Under the terms of the treaty the Scottish continued to occupy Northumberland and Durham, and were to receive expenses of £850 a day starting from 16 October paid from England, but agreed to a temporary cessation of hostilities. This situation was to continue until a full settlement was agreed. The Scottish Government was also to be reimbursed for its expenses in the war.
These terms were humiliating, but Charles was desperate to stop the Covenanters from taking York and with little support from his peers his options were limited, and he was forced to agree.
Terms were finalised on 16 October, and accepted by Charles on the 28th. Negotiations on the permanent settlement would continue until August 1641, when the Treaty of London was signed.
Charles issued writs for what became known as the Long Parliament, which assembled on 3 November 1640, ending eleven years of Personal Rule. Since the Scots made it clear they would only return home once paid, and would only agree terms with Parliament, Charles was now faced with a body that he could not dissolve at will. During this time the Covenanters used their army’s continued presence in England to strengthen the position of the king’s English opponents.

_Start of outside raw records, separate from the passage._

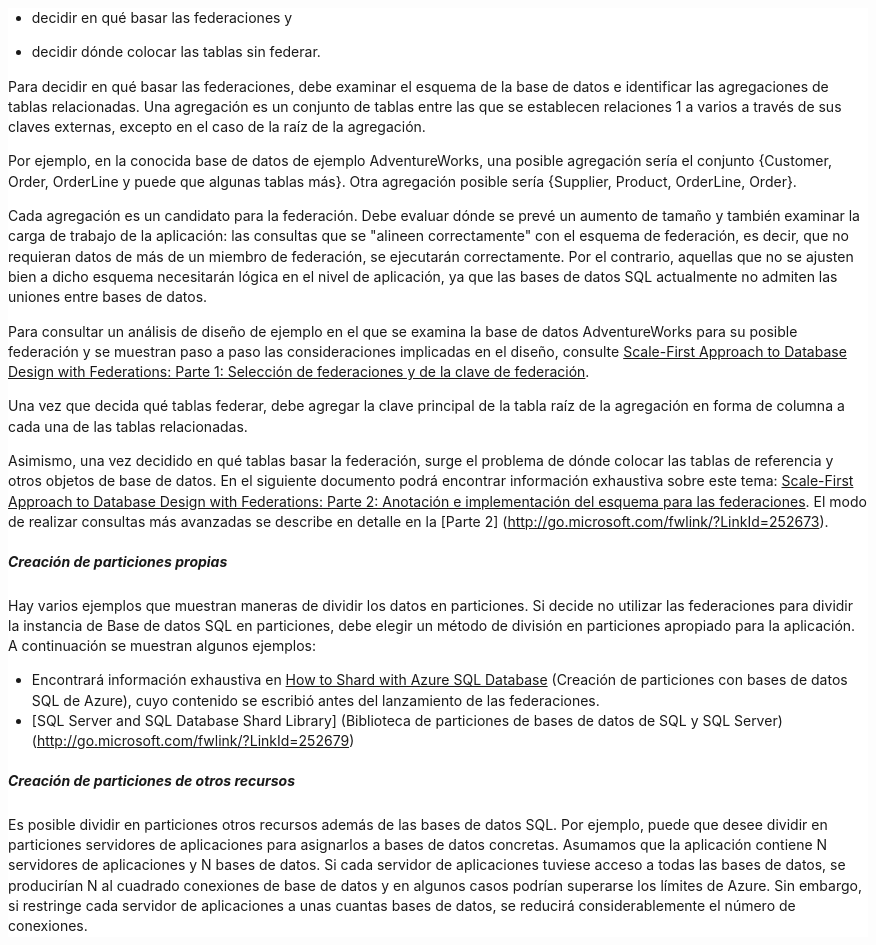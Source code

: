 * decidir en qué basar las federaciones y 

* decidir dónde colocar las tablas sin federar. 

Para decidir en qué basar las federaciones, debe examinar el esquema de la base de datos e identificar las agregaciones de tablas relacionadas. Una agregación es un conjunto de tablas entre las que se establecen relaciones 1 a varios a través de sus claves externas, excepto en el caso de la raíz de la agregación. 

Por ejemplo, en la conocida base de datos de ejemplo AdventureWorks, una posible agregación sería el conjunto {Customer, Order, OrderLine y puede que algunas tablas más}. Otra agregación posible sería {Supplier, Product, OrderLine, Order}. 

Cada agregación es un candidato para la federación. Debe evaluar dónde se prevé un aumento de tamaño y también examinar la carga de trabajo de la aplicación: las consultas que se "alineen correctamente" con el esquema de federación, es decir, que no requieran datos de más de un miembro de federación, se ejecutarán correctamente. Por el contrario, aquellas que no se ajusten bien a dicho esquema necesitarán lógica en el nivel de aplicación, ya que las bases de datos SQL actualmente no admiten las uniones entre bases de datos. 

Para consultar un análisis de diseño de ejemplo en el que se examina la base de datos AdventureWorks para su posible federación y se muestran paso a paso las consideraciones implicadas en el diseño, consulte [Scale-First Approach to Database Design with Federations: Parte 1: Selección de federaciones y de la clave de federación](http://go.microsoft.com/fwlink/?LinkId=252671). 

Una vez que decida qué tablas federar, debe agregar la clave principal de la tabla raíz de la agregación en forma de columna a cada una de las tablas relacionadas. 

Asimismo, una vez decidido en qué tablas basar la federación, surge el problema de dónde colocar las tablas de referencia y otros objetos de base de datos. En el siguiente documento podrá encontrar información exhaustiva sobre este tema: [Scale-First Approach to Database Design with Federations: Parte 2: Anotación e implementación del esquema para las federaciones](http://go.microsoft.com/fwlink/?LinkId=252672). El modo de realizar consultas más avanzadas se describe en detalle en la [Parte 2] (http://go.microsoft.com/fwlink/?LinkId=252673). 

                                            
##### Creación de particiones propias #####

Hay varios ejemplos que muestran maneras de dividir los datos en particiones. Si decide no utilizar las federaciones para dividir la instancia de Base de datos SQL en particiones, debe elegir un método de división en particiones apropiado para la aplicación. A continuación se muestran algunos ejemplos: 

* Encontrará información exhaustiva en [How to Shard with Azure SQL Database](http://go.microsoft.com/fwlink/?LinkId=252678) (Creación de particiones con bases de datos SQL de Azure), cuyo contenido se escribió antes del lanzamiento de las federaciones. 
* [SQL Server and SQL Database Shard Library] (Biblioteca de particiones de bases de datos de SQL y SQL Server) (http://go.microsoft.com/fwlink/?LinkId=252679) 

##### Creación de particiones de otros recursos #####

Es posible dividir en particiones otros recursos además de las bases de datos SQL. Por ejemplo, puede que desee dividir en particiones servidores de aplicaciones para asignarlos a bases de datos concretas. Asumamos que la aplicación contiene N servidores de aplicaciones y N bases de datos. Si cada servidor de aplicaciones tuviese acceso a todas las bases de datos, se producirían N al cuadrado conexiones de base de datos y en algunos casos podrían superarse los límites de Azure. Sin embargo, si restringe cada servidor de aplicaciones a unas cuantas bases de datos, se reducirá considerablemente el número de conexiones.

Over the next few months, Parliament voted to ensure it could not be dissolved without its own consent, imprisoned Archbishop Laud, and executed the Earl of Strafford. Only then did it agree the Treaty of London on 10 August 1641, which agreed to pay the Scots £300,000 to cover the costs of the war. The Covenanters’ army then returned to Scotland, where most of it was disbanded.
Those three measures listed there, that the English parliament adopted in late 1640 and early 1641, were very significant. The first one, in particular, changed the basis of the English political system forever, establishing that never again could a monarch dissolve parliament without its consent. Over the years that followed, parliament would swiftly move, indeed, to dissolving the monarchy itself.